Below are records; copy every line in them that holds the word "pages".

──────── Data for the task ────────

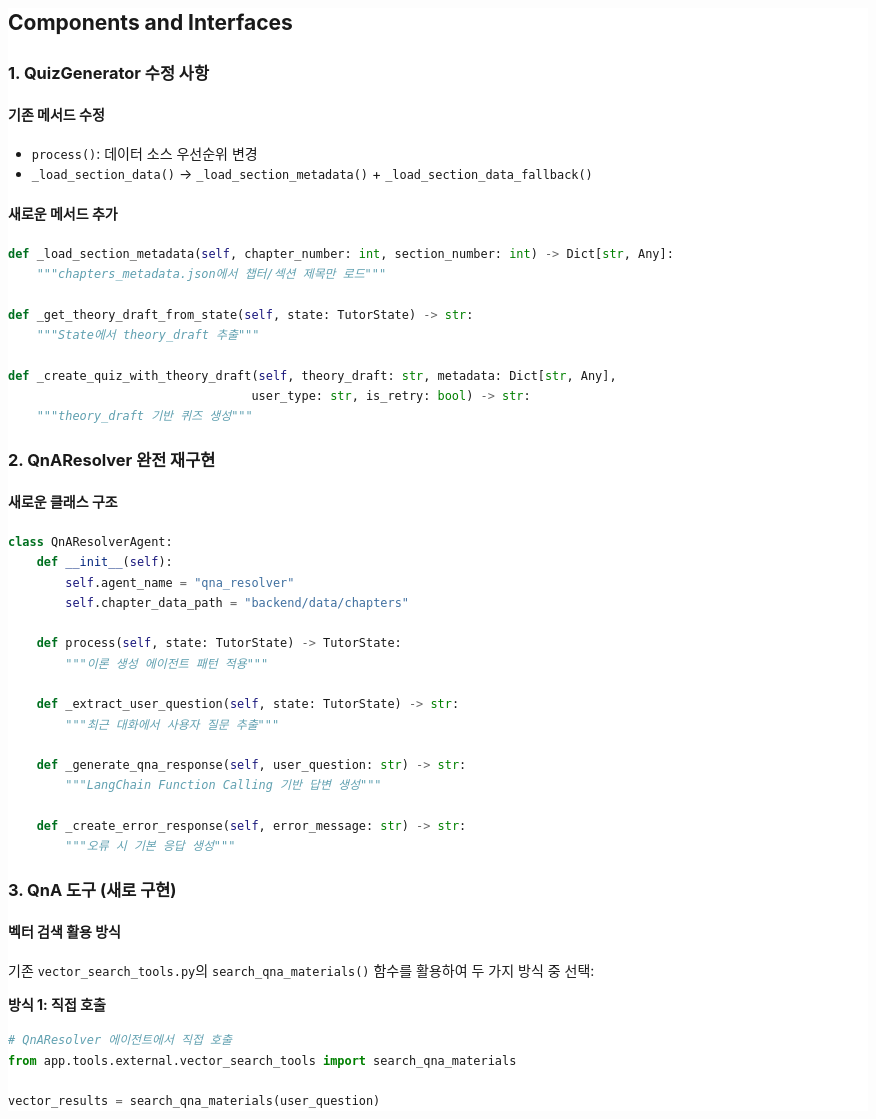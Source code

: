 ## Components and Interfaces

### 1. QuizGenerator 수정 사항

#### 기존 메서드 수정
- `process()`: 데이터 소스 우선순위 변경
- `_load_section_data()` → `_load_section_metadata()` + `_load_section_data_fallback()`

#### 새로운 메서드 추가
```python
def _load_section_metadata(self, chapter_number: int, section_number: int) -> Dict[str, Any]:
    """chapters_metadata.json에서 챕터/섹션 제목만 로드"""
    
def _get_theory_draft_from_state(self, state: TutorState) -> str:
    """State에서 theory_draft 추출"""
    
def _create_quiz_with_theory_draft(self, theory_draft: str, metadata: Dict[str, Any], 
                                  user_type: str, is_retry: bool) -> str:
    """theory_draft 기반 퀴즈 생성"""
```

### 2. QnAResolver 완전 재구현

#### 새로운 클래스 구조
```python
class QnAResolverAgent:
    def __init__(self):
        self.agent_name = "qna_resolver"
        self.chapter_data_path = "backend/data/chapters"
        
    def process(self, state: TutorState) -> TutorState:
        """이론 생성 에이전트 패턴 적용"""
        
    def _extract_user_question(self, state: TutorState) -> str:
        """최근 대화에서 사용자 질문 추출"""
        
    def _generate_qna_response(self, user_question: str) -> str:
        """LangChain Function Calling 기반 답변 생성"""
        
    def _create_error_response(self, error_message: str) -> str:
        """오류 시 기본 응답 생성"""
```

### 3. QnA 도구 (새로 구현)

#### 벡터 검색 활용 방식
기존 `vector_search_tools.py`의 `search_qna_materials()` 함수를 활용하여 두 가지 방식 중 선택:

**방식 1: 직접 호출**
```python
# QnAResolver 에이전트에서 직접 호출
from app.tools.external.vector_search_tools import search_qna_materials

vector_results = search_qna_materials(user_question)
```

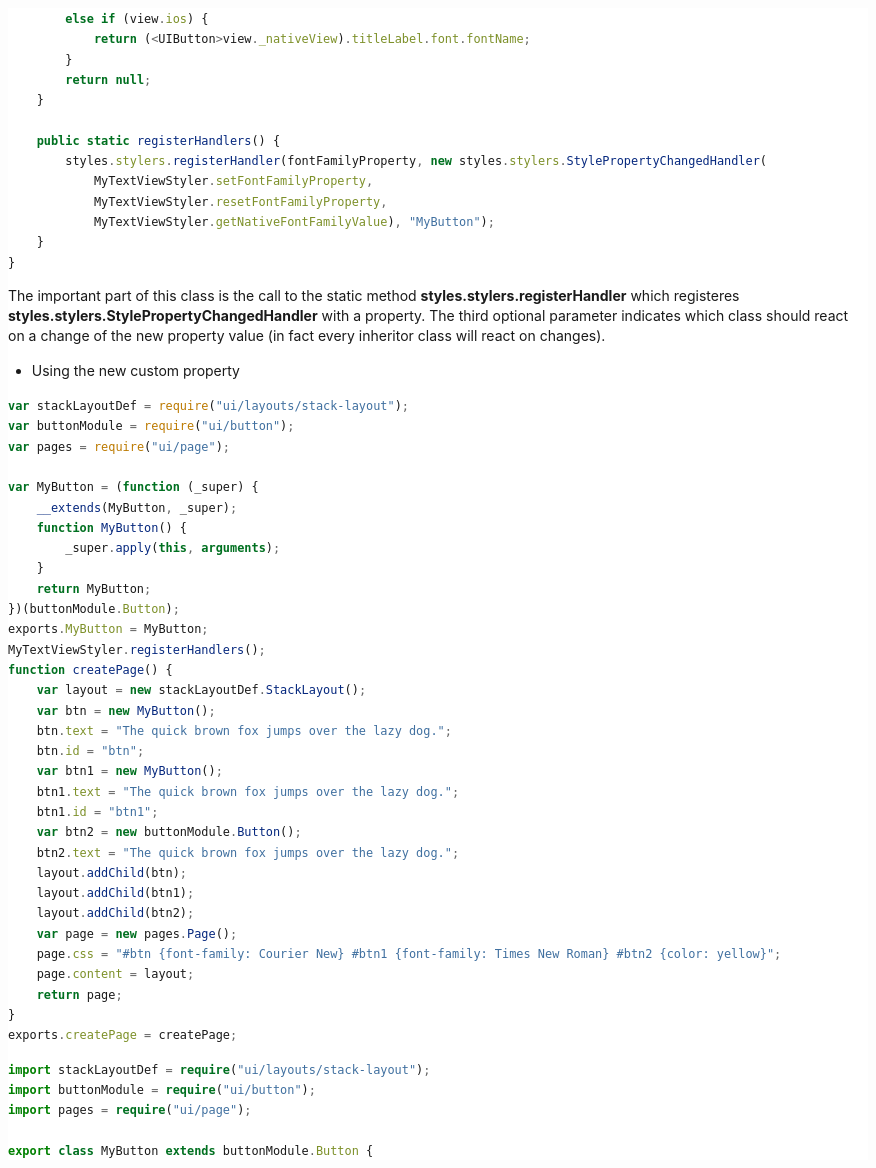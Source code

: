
 ``` TypeScript
        else if (view.ios) {
            return (<UIButton>view._nativeView).titleLabel.font.fontName;
        }
        return null;
    }

    public static registerHandlers() {
        styles.stylers.registerHandler(fontFamilyProperty, new styles.stylers.StylePropertyChangedHandler(
            MyTextViewStyler.setFontFamilyProperty,
            MyTextViewStyler.resetFontFamilyProperty,
            MyTextViewStyler.getNativeFontFamilyValue), "MyButton");
    }
}
```

The important part of this class is the call to the static method **styles.stylers.registerHandler** which registeres **styles.stylers.StylePropertyChangedHandler** with a property. The third optional parameter indicates which class should react on a change of the new property value (in fact every inheritor class will react on changes).

* Using the new custom property

``` JavaScript
var stackLayoutDef = require("ui/layouts/stack-layout");
var buttonModule = require("ui/button");
var pages = require("ui/page");

var MyButton = (function (_super) {
    __extends(MyButton, _super);
    function MyButton() {
        _super.apply(this, arguments);
    }
    return MyButton;
})(buttonModule.Button);
exports.MyButton = MyButton;
MyTextViewStyler.registerHandlers();
function createPage() {
    var layout = new stackLayoutDef.StackLayout();
    var btn = new MyButton();
    btn.text = "The quick brown fox jumps over the lazy dog.";
    btn.id = "btn";
    var btn1 = new MyButton();
    btn1.text = "The quick brown fox jumps over the lazy dog.";
    btn1.id = "btn1";
    var btn2 = new buttonModule.Button();
    btn2.text = "The quick brown fox jumps over the lazy dog.";
    layout.addChild(btn);
    layout.addChild(btn1);
    layout.addChild(btn2);
    var page = new pages.Page();
    page.css = "#btn {font-family: Courier New} #btn1 {font-family: Times New Roman} #btn2 {color: yellow}";
    page.content = layout;
    return page;
}
exports.createPage = createPage;
```
``` TypeScript
import stackLayoutDef = require("ui/layouts/stack-layout");
import buttonModule = require("ui/button");
import pages = require("ui/page");

export class MyButton extends buttonModule.Button {

```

────────

Response to the task:
var pages = require("ui/page");
    var page = new pages.Page();
import pages = require("ui/page");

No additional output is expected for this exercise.